Erbakan, he said, called this manifesto "Milli Gorus", Turkish for "national vision".
He added at a seminar by CEMO in Paris, titled "Turkish foreign policies and their disastrous consequences on Europe", that in the manifesto, Erbakan demonstrated clear influences from Sayyed Qotb, the theoretician of the Muslim Brotherhood in Egypt.
"Soon after this, Erbakan founded a movement in Germany and gave it the same name," Ali said.
"In 1995, the movement was called the Islamic Community of Milli Gorus," he added.
He noted that this opened the door for the same movement to take root and grow throughout the whole of Europe.
İt established branches in the Netherlands, Belgium, France, Austria and the United Kingdom, he said.
He added that the movement owned and controlled hundreds of mosques in the same countries.
Ali noted that the World Assembly of Muslim Youth, which is controlled by the Muslim Brotherhood, organized its first youth camp in northern Cyprus in 1970.
Kamal al-Helbawi, a member of the Egyptian branch of the Muslim Brotherhood, was one of the senior members of the assembly, Ali said.
He added that Helbawi, who oversaw the camp, wrote a secret report about the camp, in which he mentioned two Turkish youngmen.

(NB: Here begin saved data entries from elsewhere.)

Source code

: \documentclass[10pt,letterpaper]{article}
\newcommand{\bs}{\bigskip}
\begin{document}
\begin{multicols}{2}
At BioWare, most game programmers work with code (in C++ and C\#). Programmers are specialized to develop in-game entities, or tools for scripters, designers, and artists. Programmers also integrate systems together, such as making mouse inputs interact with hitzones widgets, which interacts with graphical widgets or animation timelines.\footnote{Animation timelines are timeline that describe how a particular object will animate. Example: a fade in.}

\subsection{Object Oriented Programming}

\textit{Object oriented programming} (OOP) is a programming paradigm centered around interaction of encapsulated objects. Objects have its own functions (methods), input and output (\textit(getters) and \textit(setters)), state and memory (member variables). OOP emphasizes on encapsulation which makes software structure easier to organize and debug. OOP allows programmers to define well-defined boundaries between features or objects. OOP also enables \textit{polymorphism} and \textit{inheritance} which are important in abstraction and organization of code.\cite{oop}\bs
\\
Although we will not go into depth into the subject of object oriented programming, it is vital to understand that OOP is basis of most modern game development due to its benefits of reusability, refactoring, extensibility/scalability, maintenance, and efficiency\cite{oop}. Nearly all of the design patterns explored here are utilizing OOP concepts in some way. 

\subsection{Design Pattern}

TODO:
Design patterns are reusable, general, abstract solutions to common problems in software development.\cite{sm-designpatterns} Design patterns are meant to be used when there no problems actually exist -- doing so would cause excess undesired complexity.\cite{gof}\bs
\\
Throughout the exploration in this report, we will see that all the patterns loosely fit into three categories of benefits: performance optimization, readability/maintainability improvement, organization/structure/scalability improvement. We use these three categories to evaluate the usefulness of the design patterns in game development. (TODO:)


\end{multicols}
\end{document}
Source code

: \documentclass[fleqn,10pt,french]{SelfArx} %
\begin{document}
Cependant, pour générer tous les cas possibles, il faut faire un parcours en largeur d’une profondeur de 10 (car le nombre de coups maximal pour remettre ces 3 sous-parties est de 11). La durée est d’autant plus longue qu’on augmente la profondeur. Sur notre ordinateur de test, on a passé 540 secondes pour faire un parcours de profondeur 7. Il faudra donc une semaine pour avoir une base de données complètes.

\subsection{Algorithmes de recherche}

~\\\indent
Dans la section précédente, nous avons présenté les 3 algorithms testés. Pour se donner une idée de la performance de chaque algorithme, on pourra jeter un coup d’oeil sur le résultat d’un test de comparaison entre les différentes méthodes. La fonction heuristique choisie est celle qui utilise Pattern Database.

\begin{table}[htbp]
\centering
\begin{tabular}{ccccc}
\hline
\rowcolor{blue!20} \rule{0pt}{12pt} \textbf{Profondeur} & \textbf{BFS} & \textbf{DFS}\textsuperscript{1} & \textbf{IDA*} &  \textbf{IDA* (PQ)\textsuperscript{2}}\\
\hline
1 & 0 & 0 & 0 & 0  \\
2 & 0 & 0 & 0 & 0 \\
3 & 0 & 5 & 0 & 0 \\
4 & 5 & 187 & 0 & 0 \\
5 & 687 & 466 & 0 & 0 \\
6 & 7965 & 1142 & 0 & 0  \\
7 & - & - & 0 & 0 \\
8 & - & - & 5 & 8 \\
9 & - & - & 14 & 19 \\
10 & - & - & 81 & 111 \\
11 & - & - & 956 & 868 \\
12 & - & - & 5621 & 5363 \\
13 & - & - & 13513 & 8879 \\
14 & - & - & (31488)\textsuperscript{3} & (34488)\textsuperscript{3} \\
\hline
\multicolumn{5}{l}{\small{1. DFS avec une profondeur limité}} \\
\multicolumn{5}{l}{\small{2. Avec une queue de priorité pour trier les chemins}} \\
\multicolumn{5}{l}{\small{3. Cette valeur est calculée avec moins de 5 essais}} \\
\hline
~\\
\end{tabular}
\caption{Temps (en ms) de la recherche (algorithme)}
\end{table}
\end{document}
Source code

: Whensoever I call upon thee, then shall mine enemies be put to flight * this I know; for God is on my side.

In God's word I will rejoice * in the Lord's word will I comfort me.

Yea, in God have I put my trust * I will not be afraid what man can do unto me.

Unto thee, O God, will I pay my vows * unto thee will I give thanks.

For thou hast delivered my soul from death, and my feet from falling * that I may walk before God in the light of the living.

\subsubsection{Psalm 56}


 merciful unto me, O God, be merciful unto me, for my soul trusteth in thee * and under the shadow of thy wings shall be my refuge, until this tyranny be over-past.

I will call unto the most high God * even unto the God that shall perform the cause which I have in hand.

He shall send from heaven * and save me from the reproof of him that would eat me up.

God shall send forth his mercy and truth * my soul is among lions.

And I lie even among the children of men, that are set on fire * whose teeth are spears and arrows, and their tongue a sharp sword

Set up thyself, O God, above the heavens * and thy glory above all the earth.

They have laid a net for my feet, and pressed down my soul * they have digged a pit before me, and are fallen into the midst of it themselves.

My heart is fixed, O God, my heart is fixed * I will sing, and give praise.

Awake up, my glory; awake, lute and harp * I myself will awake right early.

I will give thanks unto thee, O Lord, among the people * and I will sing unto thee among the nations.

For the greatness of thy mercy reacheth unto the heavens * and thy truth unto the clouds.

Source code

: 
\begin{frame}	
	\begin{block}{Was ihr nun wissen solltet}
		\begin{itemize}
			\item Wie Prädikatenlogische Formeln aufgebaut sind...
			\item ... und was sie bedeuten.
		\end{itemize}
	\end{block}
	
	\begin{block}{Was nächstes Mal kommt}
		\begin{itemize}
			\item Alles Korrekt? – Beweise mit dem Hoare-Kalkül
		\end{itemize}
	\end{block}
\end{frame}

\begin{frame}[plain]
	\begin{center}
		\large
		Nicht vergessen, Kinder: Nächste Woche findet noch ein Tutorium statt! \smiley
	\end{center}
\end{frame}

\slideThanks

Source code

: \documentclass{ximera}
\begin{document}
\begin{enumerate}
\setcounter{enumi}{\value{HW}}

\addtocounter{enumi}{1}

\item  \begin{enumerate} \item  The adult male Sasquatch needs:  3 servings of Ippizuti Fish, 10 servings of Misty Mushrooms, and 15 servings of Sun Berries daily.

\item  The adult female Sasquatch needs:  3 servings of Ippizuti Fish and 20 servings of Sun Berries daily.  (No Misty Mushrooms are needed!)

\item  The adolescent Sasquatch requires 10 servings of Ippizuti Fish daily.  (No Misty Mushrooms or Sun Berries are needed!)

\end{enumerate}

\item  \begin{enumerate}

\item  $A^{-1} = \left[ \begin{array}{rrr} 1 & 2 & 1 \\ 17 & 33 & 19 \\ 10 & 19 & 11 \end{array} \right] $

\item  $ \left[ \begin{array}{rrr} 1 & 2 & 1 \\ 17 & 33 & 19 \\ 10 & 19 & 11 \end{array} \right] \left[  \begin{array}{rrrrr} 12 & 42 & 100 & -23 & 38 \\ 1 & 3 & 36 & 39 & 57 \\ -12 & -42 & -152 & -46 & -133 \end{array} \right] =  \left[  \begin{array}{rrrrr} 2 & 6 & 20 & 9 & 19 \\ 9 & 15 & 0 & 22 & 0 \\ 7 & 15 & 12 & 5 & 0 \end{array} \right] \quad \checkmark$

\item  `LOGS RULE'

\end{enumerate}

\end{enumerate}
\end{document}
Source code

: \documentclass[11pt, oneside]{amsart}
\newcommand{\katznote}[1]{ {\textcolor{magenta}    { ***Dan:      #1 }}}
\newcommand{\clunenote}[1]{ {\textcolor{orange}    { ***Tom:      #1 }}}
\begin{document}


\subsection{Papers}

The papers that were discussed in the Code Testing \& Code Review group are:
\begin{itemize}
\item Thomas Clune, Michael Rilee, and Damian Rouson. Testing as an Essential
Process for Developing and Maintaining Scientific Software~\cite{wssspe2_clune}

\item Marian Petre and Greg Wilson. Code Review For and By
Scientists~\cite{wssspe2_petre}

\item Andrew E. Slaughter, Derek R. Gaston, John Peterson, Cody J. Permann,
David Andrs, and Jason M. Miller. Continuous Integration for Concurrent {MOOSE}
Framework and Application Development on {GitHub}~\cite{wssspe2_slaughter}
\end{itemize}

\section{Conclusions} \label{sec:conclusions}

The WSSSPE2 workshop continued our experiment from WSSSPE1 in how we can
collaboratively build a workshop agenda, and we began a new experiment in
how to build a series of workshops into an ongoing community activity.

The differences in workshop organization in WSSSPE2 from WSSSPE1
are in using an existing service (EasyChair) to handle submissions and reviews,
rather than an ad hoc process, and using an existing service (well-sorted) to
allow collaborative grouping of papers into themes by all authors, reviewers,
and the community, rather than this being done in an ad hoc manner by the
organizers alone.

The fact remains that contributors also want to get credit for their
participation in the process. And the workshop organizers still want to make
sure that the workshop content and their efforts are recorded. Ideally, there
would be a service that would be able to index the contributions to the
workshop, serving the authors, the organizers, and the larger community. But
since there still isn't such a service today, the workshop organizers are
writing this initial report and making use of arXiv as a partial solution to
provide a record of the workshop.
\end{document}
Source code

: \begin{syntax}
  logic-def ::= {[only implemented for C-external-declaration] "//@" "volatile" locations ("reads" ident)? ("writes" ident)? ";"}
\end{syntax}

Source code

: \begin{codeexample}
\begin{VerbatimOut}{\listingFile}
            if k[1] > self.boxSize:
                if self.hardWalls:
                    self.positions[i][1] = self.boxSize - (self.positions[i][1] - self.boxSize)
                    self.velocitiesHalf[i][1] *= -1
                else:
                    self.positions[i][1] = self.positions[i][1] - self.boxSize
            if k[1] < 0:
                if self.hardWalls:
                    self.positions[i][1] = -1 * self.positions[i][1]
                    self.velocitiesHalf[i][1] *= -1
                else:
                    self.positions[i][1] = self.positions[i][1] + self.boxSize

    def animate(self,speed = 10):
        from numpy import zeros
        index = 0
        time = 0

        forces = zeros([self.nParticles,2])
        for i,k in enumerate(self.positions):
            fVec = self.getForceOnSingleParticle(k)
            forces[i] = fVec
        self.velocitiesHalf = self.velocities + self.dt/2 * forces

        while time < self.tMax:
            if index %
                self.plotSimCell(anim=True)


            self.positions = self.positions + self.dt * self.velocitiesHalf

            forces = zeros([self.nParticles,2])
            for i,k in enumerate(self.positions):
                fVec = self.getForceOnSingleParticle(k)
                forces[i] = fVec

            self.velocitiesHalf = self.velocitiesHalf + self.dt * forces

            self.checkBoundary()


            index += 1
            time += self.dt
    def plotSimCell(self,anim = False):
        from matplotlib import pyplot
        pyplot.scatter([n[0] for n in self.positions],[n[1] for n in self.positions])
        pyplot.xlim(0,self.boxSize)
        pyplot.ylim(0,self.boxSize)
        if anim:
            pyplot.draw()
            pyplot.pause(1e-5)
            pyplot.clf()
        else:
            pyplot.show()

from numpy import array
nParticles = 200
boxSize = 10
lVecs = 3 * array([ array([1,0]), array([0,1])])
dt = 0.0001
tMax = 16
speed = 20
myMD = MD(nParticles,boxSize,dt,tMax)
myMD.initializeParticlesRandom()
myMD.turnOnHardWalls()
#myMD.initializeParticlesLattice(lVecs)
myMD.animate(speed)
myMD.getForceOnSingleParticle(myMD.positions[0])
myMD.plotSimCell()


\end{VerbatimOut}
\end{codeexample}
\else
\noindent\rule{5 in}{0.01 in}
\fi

"He described them as potential leaders," Ali said. "These two youngmen were Recep Tayyip Erdogan and Abdullah Gul," he added.
Attending the seminar was a large host of researchers and experts. They included Ahmed Youssef Executive Director of CEMO, Roland Lombardi, Joachim Veliocas, Pierre Berthelot, Garen Shnorhokian. Several Middle East specialists from Europe also attended the seminar, along with a large number of Arab and French journalists.